I think it was a case of the writers trying to figure out what Radar’s character would be like.
I don’t think he was a naive boob at all, he was supposed to be a teenager who got drafted and shipped overseas during the 1950’s for Chrissakes!!! The world was a hell of a lot more innocent back then, relatively speaking.
I actually thought there was a kind of creepy moment with Radar in the original movie. It’s when Margaret and Frank are starting to make out in her tent. In the window in the background Radar is watching, with this kind of odd almost leering look on his face. There was a wierd kind of perversity to his character in the movie, IMHO. Sort of like he’s a peeping tom.
Even in the scene in the series that kingpengvin mentioned (scoping out cards for a scam) he starts watching nurses through the binoculars.
I understand that they probably couldn’t go very far with a voyeuristic character on a TV series, but I think that the degeneration from kind of sly/sneaky to “Gee whiz!” farm boy was not an improvement.
I’m sure you really believe that but the Kinsey Report would show you the only innocence of the 1950s regarding sexuality was the fact it just wasn’t discussed.

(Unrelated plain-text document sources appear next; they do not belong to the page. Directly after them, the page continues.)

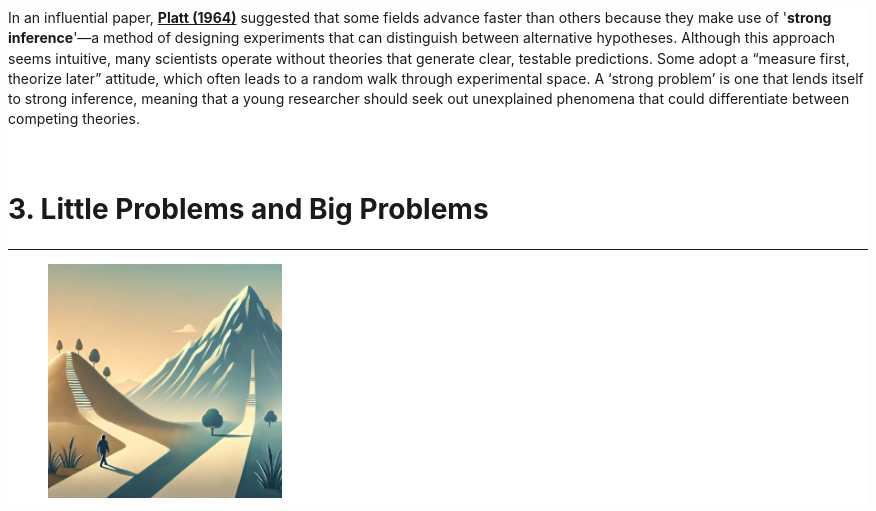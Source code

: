 In an influential paper, [**Platt (1964)**](https://www.science.org/doi/10.1126/science.146.3642.347) suggested that some fields advance faster than others because they make use of '**strong inference**'—a method of designing experiments that can distinguish between alternative hypotheses. Although this approach seems intuitive, many scientists operate without theories that generate clear, testable predictions. Some adopt a “measure first, theorize later” attitude, which often leads to a random walk through experimental space. A ‘strong problem’ is one that lends itself to strong inference, meaning that a young researcher should seek out unexplained phenomena that could differentiate between competing theories.  
<br>

# 3. Little Problems and Big Problems
---
<div class="centered-container">
  <figure>
    <img src="/assets/images/posts/2024/Q4/2024-11-11-Advices for young investigator/3.webp" style="width: 30%; height: auto;">
    <figcaption>
    </figcaption>
  </figure>
</div>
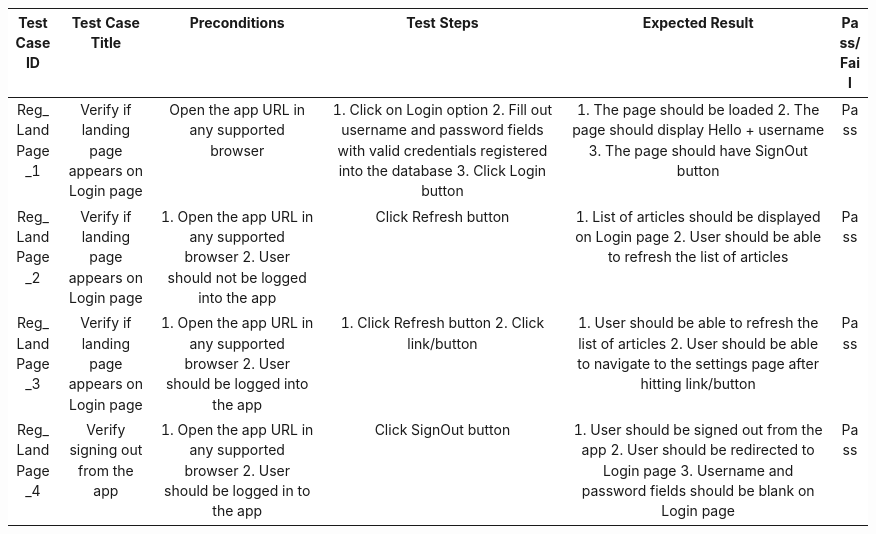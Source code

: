|  Test Case ID  	|                                Test Case Title                                	|                                                       Preconditions                                                       	|                                                                                                                                                                                                                                 Test Steps                                                                                                                                                                                                                                	|                                                                                                                                 Expected Result                                                                                                                                	| Pass/Fail 	|
|:--------------:	|:-----------------------------------------------------------------------------:	|:-------------------------------------------------------------------------------------------------------------------------:	|:-------------------------------------------------------------------------------------------------------------------------------------------------------------------------------------------------------------------------------------------------------------------------------------------------------------------------------------------------------------------------------------------------------------------------------------------------------------------------:	|:------------------------------------------------------------------------------------------------------------------------------------------------------------------------------------------------------------------------------------------------------------------------------:	|:---------:	|
| Reg_LandPage_1 	| Verify if landing page appears on Login page                                  	| Open the app URL in any supported browser                                                                                 	| 1. Click on Login option 2. Fill out username and password fields with valid credentials registered into the database 3. Click Login button                                                                                                                                                                                                                                                                                                                               	| 1. The page should be loaded 2. The page should display Hello + username 3. The page should have SignOut button                                                                                                                                                                	| Pass      	|
| Reg_LandPage_2 	| Verify if landing page appears on Login page                                  	| 1. Open the app URL in any supported browser 2. User should not be logged into the app                                    	| Click Refresh button                                                                                                                                                                                                                                                                                                                                                                                                                                                      	| 1. List of articles should be displayed on Login page 2. User should be able to refresh the list of articles                                                                                                                                                                   	| Pass      	|
| Reg_LandPage_3 	| Verify if landing page appears on Login page                                  	| 1. Open the app URL in any supported browser 2. User should be logged into the app                                        	| 1. Click Refresh button 2. Click link/button                                                                                                                                                                                                                                                                                                                                                                                                                              	| 1. User should be able to refresh the list of articles 2. User should be able to navigate to the settings page after hitting link/button                                                                                                                                       	| Pass      	|
| Reg_LandPage_4 	| Verify signing out from the app                                               	| 1. Open the app URL in any supported browser 2. User should be logged in to the app                                       	| Click SignOut button                                                                                                                                                                                                                                                                                                                                                                                                                                                      	| 1. User should be signed out from the app 2. User should be redirected to Login page 3. Username and password fields should be blank on Login page                                                                                                                             	| Pass      	|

Radar was a more realistic teenager when he was leering and hormone driven. But that was not necessary. However what bothered me was as the series progressed he became more child like instead of having the war help him grow up into manhood as he experienced the horrors.
He wasn’t sheltered from the wounded. He lost Henry! Why would he become more gee whiz golly when he should have become more cynical and worldly. Ask any Vet who went to war as a teenager, they’ll tell you they grew up fast because of their experiences.
He was unrealistic because instead of growing as a charcter he became a caracture.
I think the first few eps were closer to the book - we saw Spearchucker, Painless, etc. Radar was taking Hawkeye’s, Trapper’s, etc money at cards in the book - until Hawkeye distracted him by putting up Henry’s pinup pix behind them.
Well, I have about as much faith in the Kinsey Report as I do in Richard Nixon, which is to say none. It has been well and thoroughly proven that Kinsey’s study was very badly flawed in terms of his research methods.
So, you can believe the Kinsey report, but it’s about as worthwhile as Nixon saying, “I’m not a crook. I’ve earned everything I’ve gotten.”
[hijack]Ah so no one had sex in the 1950s… interesting.
Oh you mean they only had proper sex. No extra marital, no kink and no touching of unmentionables. Lights out, heterosexual, monogomus, missionary style sex.
Well ok.
That’s right the 1950s were cleaner better times and every time before that was cleaner and purer.
May you please cite something that shows how flawed the report was. [/hijack]
And something that proves your idealism isn’t just as niave as Radar was by the time he left the series?